Consumer Watchdog has filed a lawsuit against Anthem Blue Cross, claiming that the insurer is using “bait and switch” tactics to increase the out-of-pocket expenses and deductibles which must be paid by some of their consumers.
This is the second time in a period of eight months that the largest for-profit insurance company in California has faced a lawsuit over claims that its contracts with customers had been breached by mid-year deductible increases.
In this most recent case, Consumer Watchdog alleges that over 100,000 policyholders have experienced a misrepresentation of their coverage costs, which is a violation of state laws.
The lawsuit itself claims that on August 1, 2011, Woodland Hills-based Anthem Blue Cross altered its renewal periods improperly, changing them from a term of one year to a one month term, instead.
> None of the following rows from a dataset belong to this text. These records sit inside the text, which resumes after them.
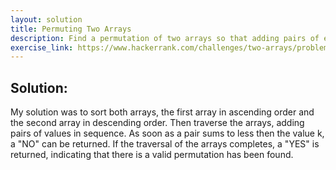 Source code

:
 ```yaml
---
layout: solution
title: Permuting Two Arrays
description: Find a permutation of two arrays so that adding pairs of elements from each array is >= a given value (k) for each set of arrays.
exercise_link: https://www.hackerrank.com/challenges/two-arrays/problem
---
```

## Solution:
My solution was to sort both arrays, the first array in ascending order and the second array in descending order. Then traverse the arrays, adding pairs of values in sequence. As soon as a pair sums to less then the value k, a "NO" can be returned. If the traversal of the arrays completes, a "YES" is returned, indicating that there is a valid permutation has been found. 
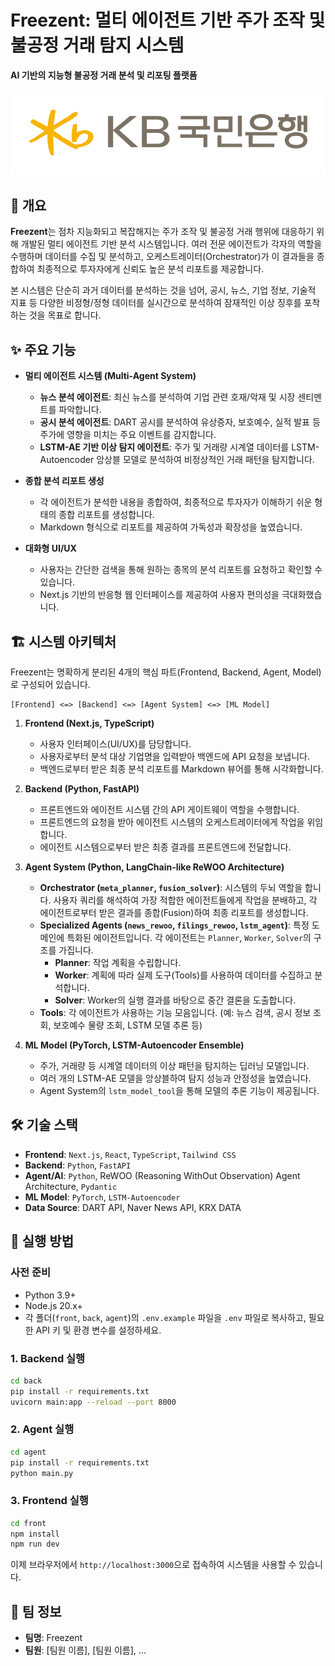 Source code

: # **Freezent: 멀티 에이전트 기반 주가 조작 및 불공정 거래 탐지 시스템**

**AI 기반의 지능형 불공정 거래 분석 및 리포팅 플랫폼**

![KB_s_kr3.png](front/public/KB_s_kr3.png)

## 📜 개요

**Freezent**는 점차 지능화되고 복잡해지는 주가 조작 및 불공정 거래 행위에 대응하기 위해 개발된 멀티 에이전트 기반 분석 시스템입니다. 여러 전문 에이전트가 각자의 역할을 수행하며 데이터를 수집 및 분석하고, 오케스트레이터(Orchestrator)가 이 결과들을 종합하여 최종적으로 투자자에게 신뢰도 높은 분석 리포트를 제공합니다.

본 시스템은 단순히 과거 데이터를 분석하는 것을 넘어, 공시, 뉴스, 기업 정보, 기술적 지표 등 다양한 비정형/정형 데이터를 실시간으로 분석하여 잠재적인 이상 징후를 포착하는 것을 목표로 합니다.

## ✨ 주요 기능

*   **멀티 에이전트 시스템 (Multi-Agent System)**
    *   **뉴스 분석 에이전트**: 최신 뉴스를 분석하여 기업 관련 호재/악재 및 시장 센티멘트를 파악합니다.
    *   **공시 분석 에이전트**: DART 공시를 분석하여 유상증자, 보호예수, 실적 발표 등 주가에 영향을 미치는 주요 이벤트를 감지합니다.
    *   **LSTM-AE 기반 이상 탐지 에이전트**: 주가 및 거래량 시계열 데이터를 LSTM-Autoencoder 앙상블 모델로 분석하여 비정상적인 거래 패턴을 탐지합니다.

*   **종합 분석 리포트 생성**
    *   각 에이전트가 분석한 내용을 종합하여, 최종적으로 투자자가 이해하기 쉬운 형태의 종합 리포트를 생성합니다.
    *   Markdown 형식으로 리포트를 제공하여 가독성과 확장성을 높였습니다.

*   **대화형 UI/UX**
    *   사용자는 간단한 검색을 통해 원하는 종목의 분석 리포트를 요청하고 확인할 수 있습니다.
    *   Next.js 기반의 반응형 웹 인터페이스를 제공하여 사용자 편의성을 극대화했습니다.

## 🏗️ 시스템 아키텍처

Freezent는 명확하게 분리된 4개의 핵심 파트(Frontend, Backend, Agent, Model)로 구성되어 있습니다.

```
[Frontend] <=> [Backend] <=> [Agent System] <=> [ML Model]
```

1.  **Frontend (Next.js, TypeScript)**
    *   사용자 인터페이스(UI/UX)를 담당합니다.
    *   사용자로부터 분석 대상 기업명을 입력받아 백엔드에 API 요청을 보냅니다.
    *   백엔드로부터 받은 최종 분석 리포트를 Markdown 뷰어를 통해 시각화합니다.

2.  **Backend (Python, FastAPI)**
    *   프론트엔드와 에이전트 시스템 간의 API 게이트웨이 역할을 수행합니다.
    *   프론트엔드의 요청을 받아 에이전트 시스템의 오케스트레이터에게 작업을 위임합니다.
    *   에이전트 시스템으로부터 받은 최종 결과를 프론트엔드에 전달합니다.

3.  **Agent System (Python, LangChain-like ReWOO Architecture)**
    *   **Orchestrator (`meta_planner`, `fusion_solver`)**: 시스템의 두뇌 역할을 합니다. 사용자 쿼리를 해석하여 가장 적합한 에이전트들에게 작업을 분배하고, 각 에이전트로부터 받은 결과를 종합(Fusion)하여 최종 리포트를 생성합니다.
    *   **Specialized Agents (`news_rewoo`, `filings_rewoo`, `lstm_agent`)**: 특정 도메인에 특화된 에이전트입니다. 각 에이전트는 `Planner`, `Worker`, `Solver`의 구조를 가집니다.
        *   **Planner**: 작업 계획을 수립합니다.
        *   **Worker**: 계획에 따라 실제 도구(Tools)를 사용하여 데이터를 수집하고 분석합니다.
        *   **Solver**: Worker의 실행 결과를 바탕으로 중간 결론을 도출합니다.
    *   **Tools**: 각 에이전트가 사용하는 기능 모음입니다. (예: 뉴스 검색, 공시 정보 조회, 보호예수 물량 조회, LSTM 모델 추론 등)

4.  **ML Model (PyTorch, LSTM-Autoencoder Ensemble)**
    *   주가, 거래량 등 시계열 데이터의 이상 패턴을 탐지하는 딥러닝 모델입니다.
    *   여러 개의 LSTM-AE 모델을 앙상블하여 탐지 성능과 안정성을 높였습니다.
    *   Agent System의 `lstm_model_tool`을 통해 모델의 추론 기능이 제공됩니다.

## 🛠️ 기술 스택

*   **Frontend**: `Next.js`, `React`, `TypeScript`, `Tailwind CSS`
*   **Backend**: `Python`, `FastAPI`
*   **Agent/AI**: `Python`, ReWOO (Reasoning WithOut Observation) Agent Architecture, `Pydantic`
*   **ML Model**: `PyTorch`, `LSTM-Autoencoder`
*   **Data Source**: DART API, Naver News API, KRX DATA

## 🚀 실행 방법

### 사전 준비

*   Python 3.9+
*   Node.js 20.x+
*   각 폴더(`front`, `back`, `agent`)의 `.env.example` 파일을 `.env` 파일로 복사하고, 필요한 API 키 및 환경 변수를 설정하세요.

### 1. Backend 실행

```bash
cd back
pip install -r requirements.txt
uvicorn main:app --reload --port 8000
```

### 2. Agent 실행

```bash
cd agent
pip install -r requirements.txt
python main.py
```

### 3. Frontend 실행

```bash
cd front
npm install
npm run dev
```

이제 브라우저에서 `http://localhost:3000`으로 접속하여 시스템을 사용할 수 있습니다.

## 👥 팀 정보

*   **팀명**: Freezent
*   **팀원**: [팀원 이름], [팀원 이름], ...

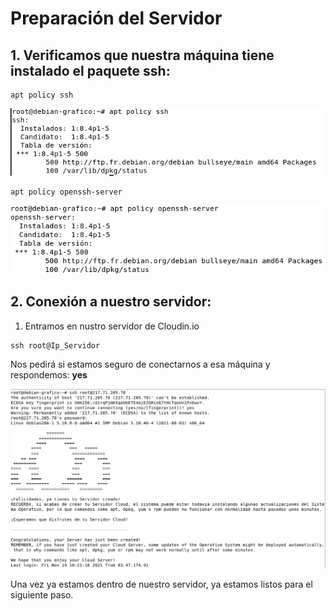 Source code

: # Preparación del Servidor

## 1. Verificamos que nuestra máquina tiene instalado el paquete ssh:

```
apt policy ssh
```
![aptpolicyssh](https://github.com/juanglez01/K0S/blob/658e4646ec5cef1b7a1de0a4e801e32e525b7d79/Imagenes/policyssh.PNG)

```
apt policy openssh-server
```
![aptpolicyssh](https://github.com/juanglez01/K0S/blob/b2a182eb263a5aba5fe084efba29de96f611f8cf/Imagenes/policysshserver.PNG)

## 2. Conexión a nuestro servidor:

1. Entramos en nustro servidor de Cloudin.io

```
ssh root@Ip_Servidor
```
Nos pedirá si estamos seguro de conectarnos a esa máquina y respondemos: **yes**

![conexionsevidor](https://github.com/juanglez01/K0S/blob/8b8a3f6a42366e3360b21f67aa36281b7fc6aa3f/Imagenes/conexion.PNG)

Una vez ya estamos dentro de nuestro servidor, ya estamos listos para el siguiente paso.
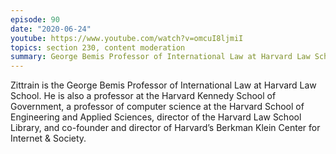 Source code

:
 ```yaml
---
episode: 90
date: "2020-06-24"
youtube: https://www.youtube.com/watch?v=omcuI8ljmiI
topics: section 230, content moderation
summary: George Bemis Professor of International Law at Harvard Law School
---
```

Zittrain is the George Bemis Professor of International Law at Harvard Law School. He is also a professor at the Harvard Kennedy School of Government, a professor of computer science at the Harvard School of Engineering and Applied Sciences, director of the Harvard Law School Library, and co-founder and director of Harvard’s Berkman Klein Center for Internet & Society.
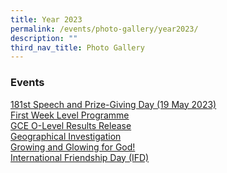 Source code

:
 ```yaml
---
title: Year 2023
permalink: /events/photo-gallery/year2023/
description: ""
third_nav_title: Photo Gallery
---
```

### Events<br>
[181st Speech and Prize-Giving Day (19 May 2023)](https://photos.app.goo.gl/B7W1bGvMHW1715t39)
<br>
[First Week Level Programme](https://photos.app.goo.gl/Rp5mevof54V9pvD26)
<br>
[GCE O-Level Results Release](https://photos.app.goo.gl/Y5gFHfX6TNPDxxBE9)
<br>
[Geographical Investigation](https://photos.app.goo.gl/R4HP2pdb3vZq9V1d9)
<br>
[Growing and Glowing for God!](https://photos.app.goo.gl/qfsNqwtemW8u4jET9)
<br>
[International Friendship Day (IFD)](https://photos.app.goo.gl/o3GwGginKqjkdypv9)
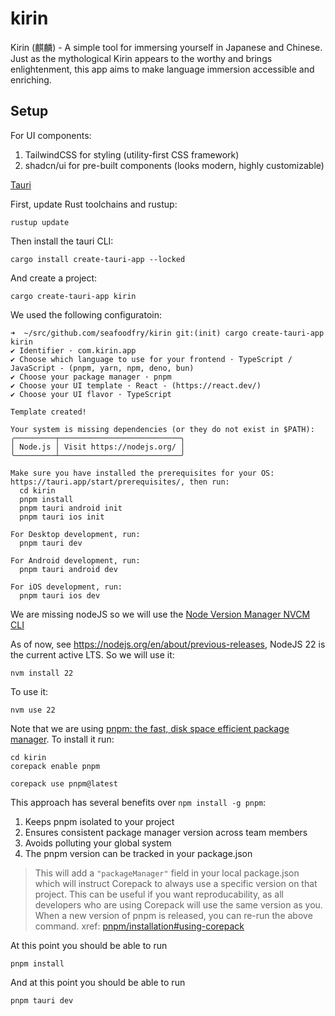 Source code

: # kirin

Kirin (麒麟) - A simple tool for immersing yourself in Japanese and Chinese. Just as the mythological Kirin appears to the worthy and brings enlightenment, this app aims to make language immersion accessible and enriching.


## Setup

For UI components:

1. TailwindCSS for styling (utility-first CSS framework)
1. shadcn/ui for pre-built components (looks modern, highly customizable)



[Tauri](https://v2.tauri.app/start/)

First, update Rust toolchains and rustup:
```
rustup update
```

Then install the tauri CLI:
```
cargo install create-tauri-app --locked
```

And create a project:
```
cargo create-tauri-app kirin
```

We used the following configuratoin:
```
➜  ~/src/github.com/seafoodfry/kirin git:(init) cargo create-tauri-app kirin
✔ Identifier · com.kirin.app
✔ Choose which language to use for your frontend · TypeScript / JavaScript - (pnpm, yarn, npm, deno, bun)
✔ Choose your package manager · pnpm
✔ Choose your UI template · React - (https://react.dev/)
✔ Choose your UI flavor · TypeScript

Template created!

Your system is missing dependencies (or they do not exist in $PATH):
╭─────────┬───────────────────────────╮
│ Node.js │ Visit https://nodejs.org/ │
╰─────────┴───────────────────────────╯

Make sure you have installed the prerequisites for your OS: https://tauri.app/start/prerequisites/, then run:
  cd kirin
  pnpm install
  pnpm tauri android init
  pnpm tauri ios init

For Desktop development, run:
  pnpm tauri dev

For Android development, run:
  pnpm tauri android dev

For iOS development, run:
  pnpm tauri ios dev
```

We are missing nodeJS so we will use the
[Node Version Manager NVCM CLI](https://github.com/nvm-sh/nvm)

As of now, see https://nodejs.org/en/about/previous-releases, NodeJS 22 is the current active LTS.
So we will use it:
```
nvm install 22
```

To use it:
```
nvm use 22
```

Note that we are using
[pnpm: the fast, disk space efficient package manager](https://pnpm.io/).
To install it run:
```
cd kirin
corepack enable pnpm
```

```
corepack use pnpm@latest
```

This approach has several benefits over `npm install -g pnpm`:

1. Keeps pnpm isolated to your project
1. Ensures consistent package manager version across team members
1. Avoids polluting your global system
1. The pnpm version can be tracked in your package.json

> This will add a `"packageManager"` field in your local package.json which will instruct Corepack to always use a
> specific version on that project. This can be useful if you want reproducability, as all developers who are using
> Corepack will use the same version as you. When a new version of pnpm is released, you can re-run the above command.
> xref: [pnpm/installation#using-corepack](https://pnpm.io/installation#using-corepack)

At this point you should be able to run
```
pnpm install
```

And at this point you should be able to run
```
pnpm tauri dev
```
It contends that this behavior permitted the insurer to modify its benefits and costs such as co-payments frequently, all year long.
According to the Consumer Watchdog staff attorney, Jerry Flanagan, “When Blue Cross changes annual deductibles and other costs and coverage at [a] whim, the result is a moving target.” He added that this leaves consumers without any ability to determine how much coverage they will receive or how much they will be required to pay.
In response, though, Darrel Ng, a spokesperson from Anthem Blue Cross, has stated that the insurer cannot comment specifically about these pending litigations, but asserts that the insurer maintains a painstaking effort to keep its coverage affordable and that state officials closely monitor all of its business decisions.
He added that there is significant regulation of health insurance plans by state authorities, and that all changes in deductibles were approved by state regulators who were fully knowledgeable of them.